Exercise brief
Using the data that follows, give the number of lines where the string "standard" occurs, and nothing else.

Exercise data
┄┄┄┄┄┄

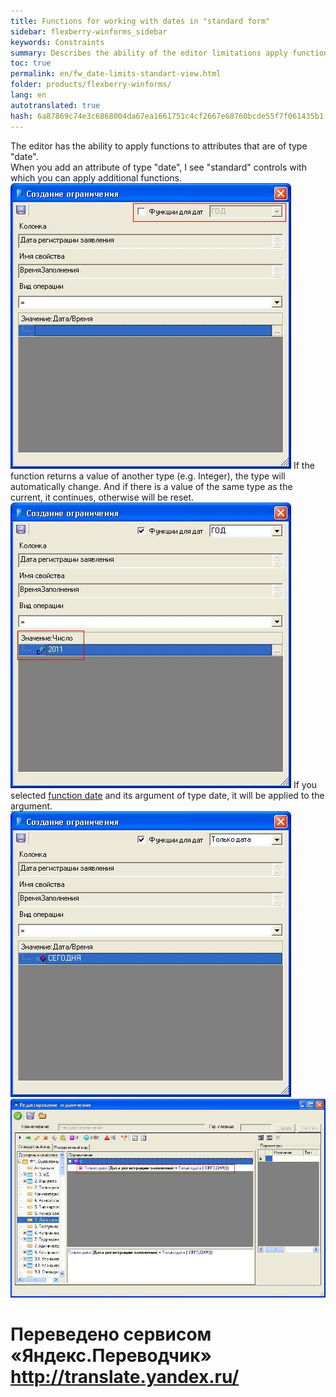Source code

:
 ```yaml
--- 
title: Functions for working with dates in "standard form" 
sidebar: flexberry-winforms_sidebar 
keywords: Constraints 
summary: Describes the ability of the editor limitations apply functions to attributes that are of type "date" 
toc: true 
permalink: en/fw_date-limits-standart-view.html 
folder: products/flexberry-winforms/ 
lang: en 
autotranslated: true 
hash: 6a87869c74e3c6868004da67ea1661751c4cf2667e68760bcde55f7f061435b1 
--- 
```


The editor has the ability to apply functions to attributes that are of type "date". 
<br /> 
When you add an attribute of type "date", I see "standard" controls with which you can apply additional functions. 
![](/images/pages/products/flexberry-winforms/subsystems/limits/1.jpg) 
If the function returns a value of another type (e.g. Integer), the type will automatically change. And if there is a value of the same type as the current, it continues, otherwise will be reset. 
![](/images/pages/products/flexberry-winforms/subsystems/limits/2.jpg) 
If you selected [function date](fw_date-time-funtions-in-limits.html) and its argument of type date, it will be applied to the argument. 
![](/images/pages/products/flexberry-winforms/subsystems/limits/3.jpg) 
![](/images/pages/products/flexberry-winforms/subsystems/limits/4.jpg) 






 # Переведено сервисом «Яндекс.Переводчик» http://translate.yandex.ru/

┄┄┄┄┄┄

Solved problem
2